Bijdrage ingezonden door Jan Smolders, Dohmen advocaten.
Heeft Bavaria auteursrecht op drie woorden?
Creatief met Bier. Oftewel: Mine! Mine! Mine! Eerder had een rechter al bepaald dat er auteursrecht op een fragment van elf woorden kon rusten. Maar op drie? Misschien dat de taalkunstenaars onder u een doorwrocht antwoord kunnen geven op de volgende vraag: wanneer is iets creatief en wanneer is er juist sprake van het monopoliseren van normaal taalgebruik? Ik zal zelf ook een poging wagen. Bavaria had in 1985 de slagzin "Zo. Nu eerst een Bavaria" laten bedenken door een reclamebureau. Yourhosting leek het wel leuk om de zin "Zo. Nu eerst naar de cloud" in te zetten voor haar reclame. Bavaria was over de flos en toog naar de kortgedingrechter: auteursrechtinbreuk! Merkinbreuk! Ja, alle varianten waren als merk geregistreerd, waaronder een met alleen hoofdletters, een met een komma in plaats van een punt achter "Zo", en zelfs een merk dat alleen "ZO" luidde. Om alleen voor juristen boeiende redenen werd de merkinbreuk niet beoordeeld, maar wel het auteursrecht. Zit er auteursrecht op "Zo. Nu eerst"?
En had nooit iemand voor 1985 verzucht "Zo. Nu eerst effe roken" (of naar de wc enzovoort)? Af en toe doet het u misschien een beetje denken aan de zeemeeuwen in Finding Nemo (" Mine mine mine!") - ik moet uitkijken, dit waren ook drie woorden. De rechter vond de slagzin door de auditieve pauze (de punt achter "zo ") in ieder geval creatief genoeg voor auteursrecht.

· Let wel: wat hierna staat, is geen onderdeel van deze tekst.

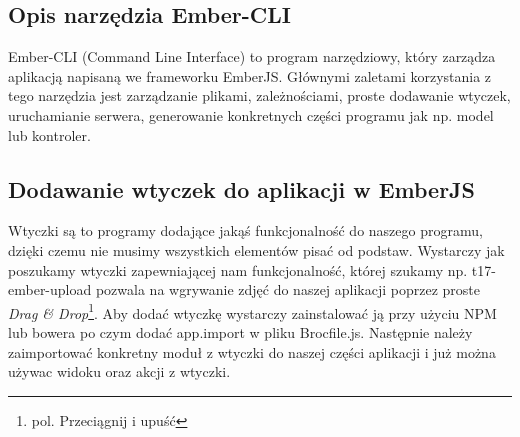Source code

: \documentclass[brudnopis]{xmgr}
\begin{document}
\subsection{Opis narzędzia Ember-CLI}
Ember-CLI (Command Line Interface) to program narzędziowy, który zarządza aplikacją napisaną we frameworku EmberJS. Głównymi zaletami korzystania z tego narzędzia jest zarządzanie plikami, zależnościami, proste dodawanie wtyczek, uruchamianie serwera, generowanie konkretnych części programu jak np. model lub kontroler.

\subsection{Dodawanie wtyczek do aplikacji w EmberJS}
Wtyczki są to programy dodające jakąś funkcjonalność do naszego programu, dzięki czemu nie musimy wszystkich elementów pisać od podstaw. Wystarczy jak poszukamy wtyczki zapewniającej nam funkcjonalność, której szukamy np. t17-ember-upload pozwala na wgrywanie zdjęć do naszej aplikacji poprzez proste \textit{Drag \& Drop}\footnote{pol. Przeciągnij i upuść}.  Aby dodać wtyczkę wystarczy zainstalować ją przy użyciu NPM lub bowera  po czym dodać app.import w pliku Brocfile.js. Następnie należy zaimportować konkretny moduł z wtyczki do naszej części aplikacji i już można używac widoku oraz akcji z wtyczki.
\end{document}
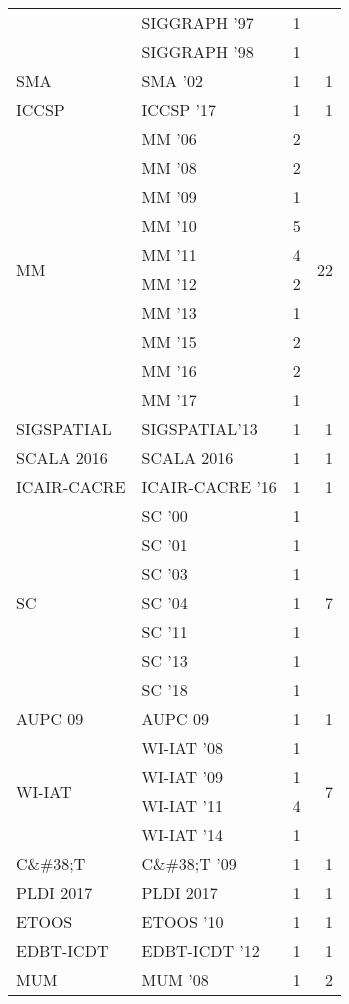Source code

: \begin{table*}[t]
\begin{tabular}{llrr}
& SIGGRAPH '97 & 1 &\\
& SIGGRAPH '98 & 1 &\\
\multirow{1}{*}{SMA } & SMA '02 & 1 & \multirow{1}{*}{1}\\
\multirow{1}{*}{ICCSP } & ICCSP '17 & 1 & \multirow{1}{*}{1}\\
\multirow{10}{*}{MM } & MM '06 & 2 & \multirow{10}{*}{22}\\
& MM '08 & 2 &\\
& MM '09 & 1 &\\
& MM '10 & 5 &\\
& MM '11 & 4 &\\
& MM '12 & 2 &\\
& MM '13 & 1 &\\
& MM '15 & 2 &\\
& MM '16 & 2 &\\
& MM '17 & 1 &\\
\multirow{1}{*}{SIGSPATIAL} & SIGSPATIAL'13 & 1 & \multirow{1}{*}{1}\\
\multirow{1}{*}{SCALA 2016} & SCALA 2016 & 1 & \multirow{1}{*}{1}\\
\multirow{1}{*}{ICAIR-CACRE } & ICAIR-CACRE '16 & 1 & \multirow{1}{*}{1}\\
\multirow{7}{*}{SC } & SC '00 & 1 & \multirow{7}{*}{7}\\
& SC '01 & 1 &\\
& SC '03 & 1 &\\
& SC '04 & 1 &\\
& SC '11 & 1 &\\
& SC '13 & 1 &\\
& SC '18 & 1 &\\
\multirow{1}{*}{AUPC 09} & AUPC 09 & 1 & \multirow{1}{*}{1}\\
\multirow{4}{*}{WI-IAT } & WI-IAT '08 & 1 & \multirow{4}{*}{7}\\
& WI-IAT '09 & 1 &\\
& WI-IAT '11 & 4 &\\
& WI-IAT '14 & 1 &\\
\multirow{1}{*}{C\&\#38;T } & C\&\#38;T '09 & 1 & \multirow{1}{*}{1}\\
\multirow{1}{*}{PLDI 2017} & PLDI 2017 & 1 & \multirow{1}{*}{1}\\
\multirow{1}{*}{ETOOS } & ETOOS '10 & 1 & \multirow{1}{*}{1}\\
\multirow{1}{*}{EDBT-ICDT } & EDBT-ICDT '12 & 1 & \multirow{1}{*}{1}\\
\multirow{2}{*}{MUM } & MUM '08 & 1 & \multirow{2}{*}{2}\\

\end{tabular}
\end{table*}
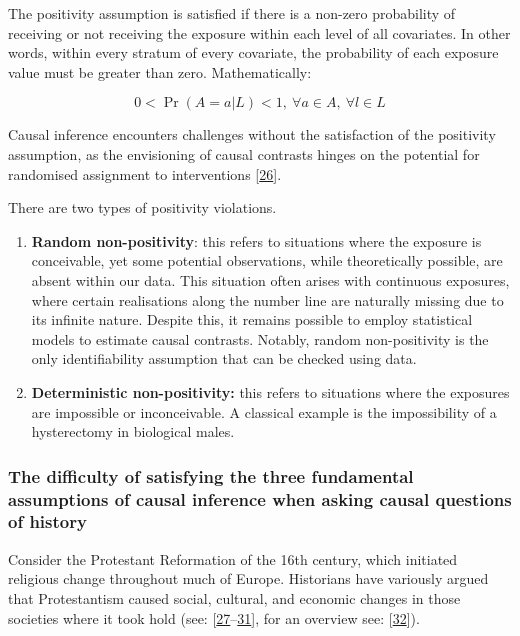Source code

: \documentclass[
  singlecolumn]{article}
\begin{document}
The positivity assumption is satisfied if there is a non-zero
probability of receiving or not receiving the exposure within each level
of all covariates. In other words, within every stratum of every
covariate, the probability of each exposure value must be greater than
zero. Mathematically:

\[
0 < \Pr(A=a|L)<1, ~ \forall a \in A, ~ \forall l \in L
\]

Causal inference encounters challenges without the satisfaction of the
positivity assumption, as the envisioning of causal contrasts hinges on
the potential for randomised assignment to interventions
{[}\protect\hyperlink{ref-westreich2010}{26}{]}.

There are two types of positivity violations.

\begin{enumerate}
\def\labelenumi{\arabic{enumi}.}
\item
  \textbf{Random non-positivity}: this refers to situations where the
  exposure is conceivable, yet some potential observations, while
  theoretically possible, are absent within our data. This situation
  often arises with continuous exposures, where certain realisations
  along the number line are naturally missing due to its infinite
  nature. Despite this, it remains possible to employ statistical models
  to estimate causal contrasts. Notably, random non-positivity is the
  only identifiability assumption that can be checked using data.
\item
  \textbf{Deterministic non-positivity:} this refers to situations where
  the exposures are impossible or inconceivable. A classical example is
  the impossibility of a hysterectomy in biological males.
\end{enumerate}

\hypertarget{the-difficulty-of-satisfying-the-three-fundamental-assumptions-of-causal-inference-when-asking-causal-questions-of-history}{%
\subsubsection{The difficulty of satisfying the three fundamental
assumptions of causal inference when asking causal questions of
history}\label{the-difficulty-of-satisfying-the-three-fundamental-assumptions-of-causal-inference-when-asking-causal-questions-of-history}}

Consider the Protestant Reformation of the 16th century, which initiated
religious change throughout much of Europe. Historians have variously
argued that Protestantism caused social, cultural, and economic changes
in those societies where it took hold (see:
{[}\protect\hyperlink{ref-weber1905}{27}--\protect\hyperlink{ref-basten2013}{31}{]},
for an overview see: {[}\protect\hyperlink{ref-becker2016}{32}{]}).
\end{document}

Dat sinds "Bavaria" iedereen de auditieve pauze te hooi en te gras gebruikt om zijn volgende actie aan te geven, maakt niet dat het tóen niet creatief was. 30 jaar na dato weet natuurlijk niemand meer of hij vóór 1985 wel eens " Zo. Nu eerst effe roken" zei in plaats van "Zo, nu eerst effe roken". Helaas voor Yourhosting kon ze geen voorbeelden geven van voor 1985. Dat betekende niet dat die er niet waren, maar ze waren wellicht nooit opgeschreven. Dat wreekte zich nu.
Ik zie dat over de Bavaria-uitspraak meerdere advocaten op internet het debat zijn aangegaan: de een is van mening 'ja, auteursrecht' en de ander 'ben je mal, geen auteursrecht'. Ik zal ook een duit in het zakje doen: ik ben het er mee eens dat de slagzin creatief genoeg is voor auteursrecht. Dat zit hem wat mij betreft dan niet alleen in die woorden en in de auditieve pauze, maar in de keuze om die terloopse woorden in een andere setting te gebruiken - de reclamewereld - en ze daar een hoofdrol te geven. Voor triviale bagger krijg je geen gouden effie (de reclameprijs die Bavaria in 1985 had gewonnen met deze reclame).
Moraal van dit verhaal: soms stelt u zich als creatief de vraag of iemand iets bij u heeft gepikt en of dat dan zomaar mag. En een ander kan op de gedachte komen dat u iets van hem heeft gepikt. De grens tussen jatwerk en inspiratie is niet altijd even duidelijk. Of iets beschermenswaardig is of niet is soms niet eenduidig vooraf te beantwoorden. Als u rechthebbende bent: luister goed naar uw eigen 'gevoel' of het beschermenswaardig is en accepteer dan niet zo maar 'no for an answer' van een adviseur. Als u 'inbreukmaker' bent, vaar dan niet blind op een adviseur die zegt 'joh, geen probleem' maar bedenk u wat u zou denken van uw handelen als u de wederpartij was en bespreek dat met uw adviseur.
mr. Jan Smolders
Deze column verscheen in april 2016 op Creatiefzuid.nl.